These violent incidents reflect a highly disturbing trajectory for the country, thus ensuring that the environment for general elections in January 2021 has been fundamentally tilted in favour of an incumbent who has been in power since 1986.

 

Therefore, I request that the Treasury Department and the State Department utilize the authority of the Global Magnitsky Human Rights Accountability Act (Global Magnitsky Act) to designate individuals who may be responsible for violence in Uganda in recent years, such as Lt. Gen. Peter Elwelu, Commander of Land Forces; Maj. Gen. James Birungi, Commander of the Special Forces Command; Maj. Gen.
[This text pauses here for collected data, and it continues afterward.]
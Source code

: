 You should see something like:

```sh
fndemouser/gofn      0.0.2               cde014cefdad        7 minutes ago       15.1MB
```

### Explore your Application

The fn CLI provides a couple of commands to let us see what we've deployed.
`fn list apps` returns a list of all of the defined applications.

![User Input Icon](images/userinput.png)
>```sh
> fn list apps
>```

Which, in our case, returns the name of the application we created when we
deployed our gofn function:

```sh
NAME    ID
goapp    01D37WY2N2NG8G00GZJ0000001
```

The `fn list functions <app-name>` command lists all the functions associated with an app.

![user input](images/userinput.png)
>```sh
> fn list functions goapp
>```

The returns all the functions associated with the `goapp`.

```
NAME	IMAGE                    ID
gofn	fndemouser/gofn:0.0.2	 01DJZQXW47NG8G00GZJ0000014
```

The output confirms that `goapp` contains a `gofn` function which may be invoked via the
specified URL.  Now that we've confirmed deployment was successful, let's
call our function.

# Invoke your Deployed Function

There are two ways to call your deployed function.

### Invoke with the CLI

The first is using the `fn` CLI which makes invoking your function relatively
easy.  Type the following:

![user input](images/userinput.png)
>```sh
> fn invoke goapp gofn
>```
Don William Nabasa, former Commander of the Special Forces Command; Maj. Gen. Abel Kandiho, Chief of Military Intelligence; Maj. Gen. Steven Sabiiti Muzeyi, Deputy Inspector of General of Police; Frank Mwesigwa, Commissioner of Police; and Col. Chris Serunjogi Ddamulira, Director of Crime Intelligence.

 laest001 pix

 I also ask that the State Department commence a review of all non-humanitarian assistance to Uganda; commit to providing robust support to human rights defenders, and independent journalists and to building the capacity of civil society organizations; and coordinate with likeminded allies to issue a joint condemnation of violent repression.

Finally, I request that you provide the Committee with the following information in writing no later than January 9, 2021:

  • An overview of the U.S. government’s engagement with the Government of Uganda, opposition political parties, and civil society organizations with respect to the 2021 elections, and how such engagement differs from previous elections;
  • An assessment of the impact that several years of violent repression and impunity for gross human rights abuses has had on the Ugandan political environment;
  • -A detailed list of all United States security assistance and law enforcement capacity building efforts with Ugandan security forces since FY15;
  • An accounting, in classified form if necessary, of Uganda’s compliance with end-use monitoring requirements and cooperation with Leahy vetting requirements.
  • An assessment of the risks to U.S. interests in East and Central Africa of continuing to work by, with, and through an increasingly authoritarian partner who has exhibited no indications of a succession plan, and a plan to mitigate said risks over the next five years; and
  • A plan to intensify the U.S. response to human rights abuses beyond rhetorical  condemnations and work with the Government of Uganda and local non-governmental organizations to secure accountability for citizens who have been subjected to arbitrary arrests, torture, and extrajudicial killings.

My desire to see a better human rights record in Uganda is firmly rooted in the country’s own constitution and legal code, which prevent torture and enshrine the right to freely assemble and express viewpoints that may not be in accordance with those of President Museveni.

Moreover, considering Uganda’s importance to U.S. security interests in East and Central Africa, it is imperative that the United States and its international partners act to prevent further destabilization in Uganda and facilitate the opening of civic and political space for which Ugandan citizens are mobilizing.